===== Data under study =====
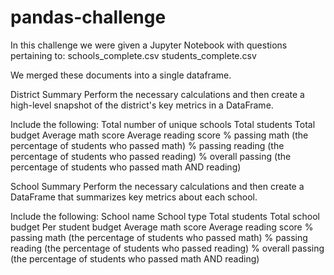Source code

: # pandas-challenge

In this challenge we were given a Jupyter Notebook with questions pertaining to:
    schools_complete.csv
    students_complete.csv

We merged these documents into a single dataframe.

District Summary
Perform the necessary calculations and then create a high-level snapshot of the district's key metrics in a DataFrame.

Include the following:
    Total number of unique schools
    Total students
    Total budget
    Average math score
    Average reading score
    % passing math (the percentage of students who passed math)
    % passing reading (the percentage of students who passed reading)
    % overall passing (the percentage of students who passed math AND reading)

School Summary
Perform the necessary calculations and then create a DataFrame that summarizes key metrics about each school.

Include the following:
    School name
    School type
    Total students
    Total school budget
    Per student budget
    Average math score
    Average reading score
    % passing math (the percentage of students who passed math)
    % passing reading (the percentage of students who passed reading)
    % overall passing (the percentage of students who passed math AND reading)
=====
### [Task directions]
Copy every entry exactly, leaving out the pictures.

### [Response to this exercise]
Source code

: # pandas-challenge

In this challenge we were given a Jupyter Notebook with questions pertaining to:
    schools_complete.csv
    students_complete.csv

We merged these documents into a single dataframe.

District Summary
Perform the necessary calculations and then create a high-level snapshot of the district's key metrics in a DataFrame.

Include the following:
    Total number of unique schools
    Total students
    Total budget
    Average math score
    Average reading score
    % passing math (the percentage of students who passed math)
    % passing reading (the percentage of students who passed reading)
    % overall passing (the percentage of students who passed math AND reading)

School Summary
Perform the necessary calculations and then create a DataFrame that summarizes key metrics about each school.

Include the following:
    School name
    School type
    Total students
    Total school budget
    Per student budget
    Average math score
    Average reading score
    % passing math (the percentage of students who passed math)
    % passing reading (the percentage of students who passed reading)
    % overall passing (the percentage of students who passed math AND reading)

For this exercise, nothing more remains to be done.